Comme (trop) souvent en France, il nous a fallu du temps – oh rien du tout, cinquante ans – pour enfin voir toute une pan de la culture ‘pulps’ traduite dans la langue de Molière. Mine de rien, bien que souvent vendu à l’origine dans des gares pour une modique somme et à destination avant tout d’un jeune public facilement impressionnable, ces courts récits de fantastique ou d’horreur tenant en général sur moins de dix pages ont véritablement façonné une bonne partie de la culture populaire américaine et fait flamber l’imagination de futurs réalisateurs comme Steven Spielberg ou George Lucas. Et accessoirement, ce fut en son temps une industrie florissante, pleine de titres éphémères mais aussi d’autres devenus ‘cultes’ par la suite.
Tales From The Crypts – d’abord intitulé The Crypts of terror avant de changer de nom – est l’une des plus connues mais avant tout à cause de son adaptation télévisuelle à la toute fin des années 80. Bizarrement, la série originelle de comics a été, elle, pendant longtemps oubliée, pas aidée certes par sa disparition prématurée en 1955. Mais après Les Humanoïdes Associés en 1983 puis Albin Michel à la fin des 90’s, c’st depuis 2012 au tour d’Akileos de reprendre le flambeau, avec une anthologie par an de vingt-quatre histoires chacun, avec quatre à ce jour. Même si on aurait aimé un petit top récapitulatif sur le contexte et qui se cachait derrière ces histoires macabres, le premier tome est d’une sobriété exemplaires en reprenant de façon chronologique la saga. On (re)découvre par exemple que le gimmick d’avoir une sorte d’hôte maléfique introduisant chaque histoire – au choix, une ‘ vieille sorcière’, ‘le gardien de la crypte’ ou ‘gardien du caveau’ – n’est apparu au bout de quelques numéros…
Difficile de ne pas établir l’inévitable parallèle avec un autre poids lourd du style, justement réhabilité aussi depuis peu par les éditions Delirium : Eerie et Creepy. Or autant ces derniers, certes parus qinze ans plus tard, étaient très graphiques et transgressifs, autant Tales From The Crypt et son cousin pas si éloigné The Haunt of Fear (qui est lui aussi réédité chez Akileos) paraissent d’abord bien plus sages et policés. Il faut dire qu’on est encore dans l’Amérique très puritaine de la première moitié des années 50 : les femmes se marient et restent au foyer, les hommes se doivent d’être respectables et de fumer la pipe et la violence ne doit jamais apparaître ouvertement mais rester avant tout subjective.
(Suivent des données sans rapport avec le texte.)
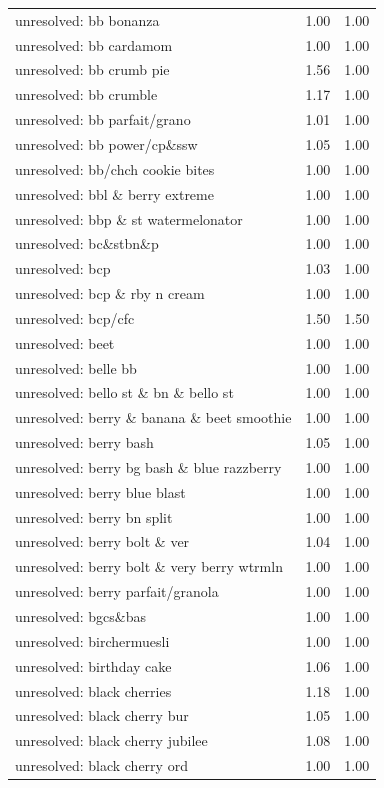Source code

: \begin{table}
\begin{tabular}{lrr}
unresolved: bb bonanza & 1.00 & 1.00 \\
unresolved: bb cardamom & 1.00 & 1.00 \\
unresolved: bb crumb pie & 1.56 & 1.00 \\
unresolved: bb crumble & 1.17 & 1.00 \\
unresolved: bb parfait/grano & 1.01 & 1.00 \\
unresolved: bb power/cp\&ssw & 1.05 & 1.00 \\
unresolved: bb/chch cookie bites & 1.00 & 1.00 \\
unresolved: bbl \& berry extreme & 1.00 & 1.00 \\
unresolved: bbp \& st watermelonator & 1.00 & 1.00 \\
unresolved: bc\&stbn\&p & 1.00 & 1.00 \\
unresolved: bcp & 1.03 & 1.00 \\
unresolved: bcp \& rby n cream & 1.00 & 1.00 \\
unresolved: bcp/cfc & 1.50 & 1.50 \\
unresolved: beet & 1.00 & 1.00 \\
unresolved: belle bb & 1.00 & 1.00 \\
unresolved: bello st \& bn \& bello st & 1.00 & 1.00 \\
unresolved: berry \& banana \& beet smoothie & 1.00 & 1.00 \\
unresolved: berry bash & 1.05 & 1.00 \\
unresolved: berry bg bash \& blue razzberry & 1.00 & 1.00 \\
unresolved: berry blue blast & 1.00 & 1.00 \\
unresolved: berry bn split & 1.00 & 1.00 \\
unresolved: berry bolt \& ver & 1.04 & 1.00 \\
unresolved: berry bolt \& very berry wtrmln & 1.00 & 1.00 \\
unresolved: berry parfait/granola & 1.00 & 1.00 \\
unresolved: bgcs\&bas & 1.00 & 1.00 \\
unresolved: birchermuesli & 1.00 & 1.00 \\
unresolved: birthday cake & 1.06 & 1.00 \\
unresolved: black cherries & 1.18 & 1.00 \\
unresolved: black cherry bur & 1.05 & 1.00 \\
unresolved: black cherry jubilee & 1.08 & 1.00 \\
unresolved: black cherry ord & 1.00 & 1.00 \\

\end{tabular}
\end{table}
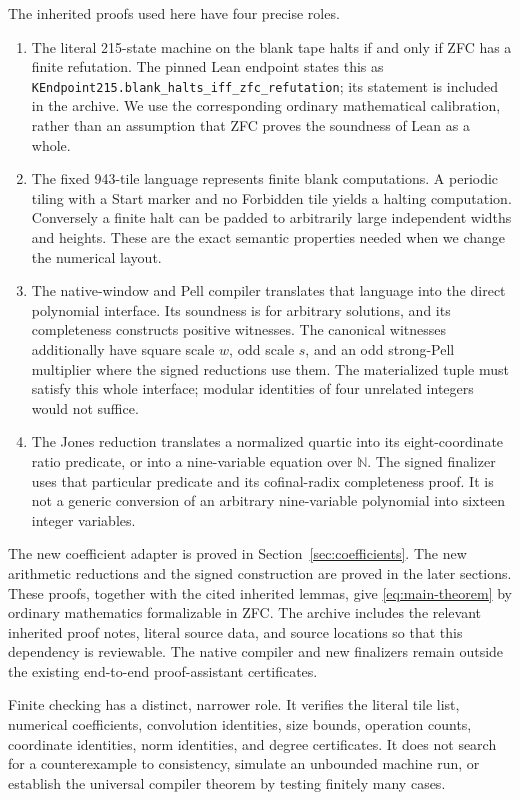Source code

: \documentclass[11pt]{article}
\theoremstyle{definition}\newtheorem{definition}[theorem]{Definition}
\theoremstyle{remark}\newtheorem{remark}[theorem]{Remark}
\newcommand{\N}{\mathbb N}\newcommand{\Z}{\mathbb Z}\newcommand{\Q}{\mathbb Q}
\begin{document}
The inherited proofs used here have four precise roles.
\begin{enumerate}
\item The literal 215-state machine on the blank tape halts if and only if
ZFC has a finite refutation. The pinned Lean endpoint states this as
\texttt{KEndpoint215.blank\_halts\_iff\_zfc\_refutation}; its statement is
included in the archive. We use the corresponding ordinary mathematical
calibration, rather than an assumption that ZFC proves the soundness of
Lean as a whole.
\item The fixed 943-tile language represents finite blank computations.
A periodic tiling with a Start marker and no Forbidden tile yields a
halting computation. Conversely a finite halt can be padded to arbitrarily
large independent widths and heights. These are the exact semantic
properties needed when we change the numerical layout.
\item The native-window and Pell compiler translates that language into
the direct polynomial interface. Its soundness is for arbitrary
solutions, and its completeness constructs positive witnesses. The
canonical witnesses additionally have square scale $w$, odd scale $s$,
and an odd strong-Pell multiplier where the signed reductions use them.
The materialized tuple must satisfy this whole interface; modular
identities of four unrelated integers would not suffice.
\item The Jones reduction translates a normalized quartic into its
eight-coordinate ratio predicate, or into a nine-variable equation over
$\N$. The signed finalizer uses that particular predicate and its
cofinal-radix completeness proof. It is not a generic conversion of an
arbitrary nine-variable polynomial into sixteen integer variables.
\end{enumerate}

The new coefficient adapter is proved in Section~\ref{sec:coefficients}.
The new arithmetic reductions and the signed construction are proved in
the later sections. These proofs, together with the cited inherited
lemmas, give \eqref{eq:main-theorem} by ordinary mathematics formalizable
in ZFC. The archive includes the relevant inherited proof notes, literal
source data, and source locations so that this dependency is reviewable.
The native compiler and new finalizers remain outside the existing
end-to-end proof-assistant certificates.

Finite checking has a distinct, narrower role. It verifies the literal
tile list, numerical coefficients, convolution identities, size bounds,
operation counts, coordinate identities, norm identities, and degree
certificates. It does not search for a counterexample to consistency,
simulate an unbounded machine run, or establish the universal compiler
theorem by testing finitely many cases.
\end{document}
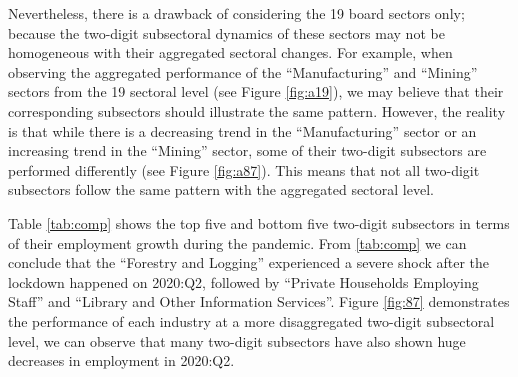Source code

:\documentclass{monashthesis}
\begin{document}
Nevertheless, there is a drawback of considering the 19 board sectors only; because the two-digit subsectoral dynamics of these sectors may not be homogeneous with their aggregated sectoral changes. For example, when observing the aggregated performance of the ``Manufacturing'' and ``Mining'' sectors from the 19 sectoral level (see Figure \ref{fig:a19}), we may believe that their corresponding subsectors should illustrate the same pattern. However, the reality is that while there is a decreasing trend in the ``Manufacturing'' sector or an increasing trend in the ``Mining'' sector, some of their two-digit subsectors are performed differently (see Figure \ref{fig:a87}). This means that not all two-digit subsectors follow the same pattern with the aggregated sectoral level.

Table \ref{tab:comp} shows the top five and bottom five two-digit subsectors in terms of their employment growth during the pandemic. From \ref{tab:comp} we can conclude that the ``Forestry and Logging'' experienced a severe shock after the lockdown happened on 2020:Q2, followed by ``Private Households Employing Staff'' and ``Library and Other Information Services''. Figure \ref{fig:87} demonstrates the performance of each industry at a more disaggregated two-digit subsectoral level, we can observe that many two-digit subsectors have also shown huge decreases in employment in 2020:Q2.
\end{document}
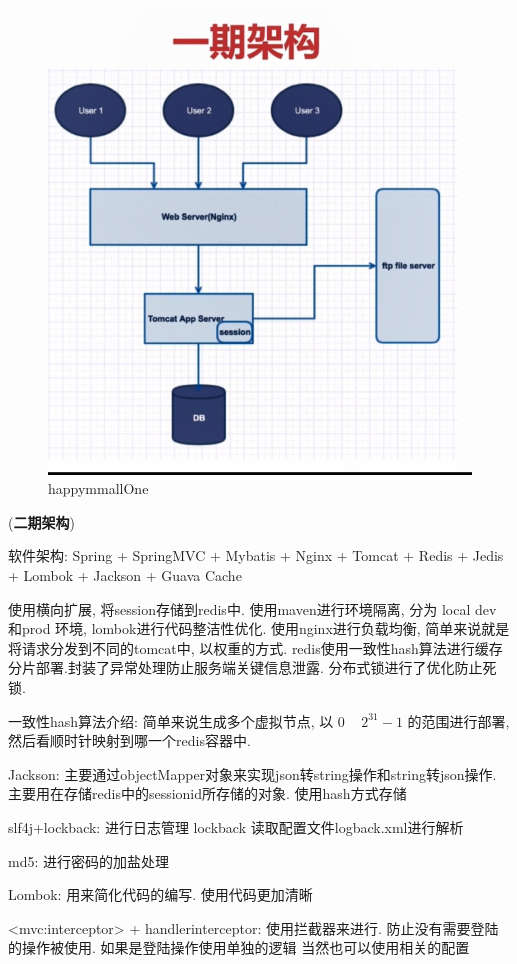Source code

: \documentclass[UTF8]{ctexart}
\begin{document}
\begin{figure}
	\centering
	\includegraphics[width=0.7\linewidth]{figures/happymmallOne.png}
	\caption{happymmallOne}
	\label{fig:happymmallOne}
\end{figure}

(\textbf{二期架构})

软件架构: Spring + SpringMVC + Mybatis + Nginx + Tomcat + Redis + Jedis + Lombok + Jackson + Guava Cache

使用横向扩展, 将session存储到redis中. 使用maven进行环境隔离, 分为 local dev 和prod 环境, lombok进行代码整洁性优化. 使用nginx进行负载均衡, 简单来说就是将请求分发到不同的tomcat中, 以权重的方式. redis使用一致性hash算法进行缓存分片部署.封装了异常处理防止服务端关键信息泄露. 分布式锁进行了优化防止死锁.




一致性hash算法介绍:
简单来说生成多个虚拟节点, 以 0 ~ $2^31-1$ 的范围进行部署, 然后看顺时针映射到哪一个redis容器中.


Jackson: 主要通过objectMapper对象来实现json转string操作和string转json操作. 主要用在存储redis中的sessionid所存储的对象. 使用hash方式存储

slf4j+lockback: 进行日志管理 lockback 读取配置文件logback.xml进行解析

md5: 进行密码的加盐处理

Lombok: 用来简化代码的编写. 使用代码更加清晰

<mvc:interceptor> + handlerinterceptor: 使用拦截器来进行. 防止没有需要登陆的操作被使用. 如果是登陆操作使用单独的逻辑 当然也可以使用相关的配置
\end{document}
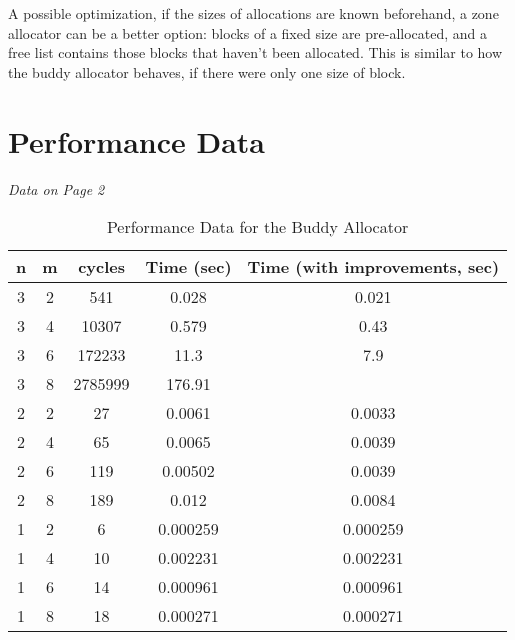 \documentclass[10pt]{article}
\begin{document}
A possible optimization, if the sizes of allocations are known beforehand, a zone allocator can be a better option: blocks of a fixed size are pre-allocated, and a free list contains those blocks that haven't been allocated. This is similar to how the buddy allocator behaves, if there were only one size of block.

\section{Performance Data}
{
\center\it
{Data on Page 2}
}

\pagebreak

\begin{table}[]
\begin{tabular}{c|c|c|c|c}
\textbf{n} & \textbf{m} & \textbf{cycles} & \textbf{Time (sec)} & \textbf{Time (with improvements, sec)} \\ \hline
3 & 2 & 541 & 0.028 & 0.021 \\
3 & 4 & 10307 & 0.579 & 0.43 \\
3 & 6 & 172233 & 11.3 & 7.9 \\
3 & 8 & 2785999 & 176.91 &  \\
2 & 2 & 27 & 0.0061 & 0.0033 \\
2 & 4 & 65 & 0.0065 & 0.0039 \\
2 & 6 & 119 & 0.00502 & 0.0039 \\
2 & 8 & 189 & 0.012 & 0.0084 \\
1 & 2 & 6 & 0.000259 & 0.000259 \\
1 & 4 & 10 & 0.002231 & 0.002231 \\
1 & 6 & 14 & 0.000961 & 0.000961 \\
1 & 8 & 18 & 0.000271 & 0.000271
\end{tabular}
\caption{Performance Data for the Buddy Allocator}
\end{table}
\end{document}
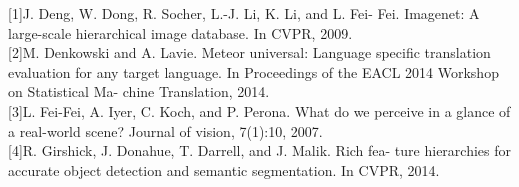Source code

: \documentclass[12pt]{article}%
\begin{document}
[1]J. Deng, W. Dong, R. Socher, L.-J. Li,  K. Li,  and L. Fei- Fei. Imagenet: A large-scale hierarchical image database. In CVPR, 2009.\\

[2]M. Denkowski and A. Lavie. Meteor universal: Language specific translation evaluation for any target language. In Proceedings of the EACL 2014 Workshop on Statistical Ma- chine Translation, 2014.\\

%
%
%
%
%

[3]L. Fei-Fei, A. Iyer, C. Koch, and P. Perona. What do we perceive in a glance of a real-world scene? Journal of vision, 7(1):10, 2007.\\

%

[4]R. Girshick, J. Donahue, T. Darrell, and J. Malik. Rich fea- ture hierarchies for accurate object detection and semantic segmentation. In CVPR, 2014.\\
\end{document}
Les morts se passent toujours hors champ, les cadavres traînent hors cadres. Or justement, même si pour le néophyte le tout paraîtra d’abord désespérément amidonné et politiquement correct, tout l’intérêt pour le lecteur du XXIe siècle est de lire entre les lignes et de deviner ce que certains de ces dessinateurs devenus mythiques depuis (comme Al Feldtsein, le futur rédacteur-en-chef de Mad Magazine) suggèrent d’une façon insidieuse. Ce qui au final rend peut-être l’ensemble encore plus subversif…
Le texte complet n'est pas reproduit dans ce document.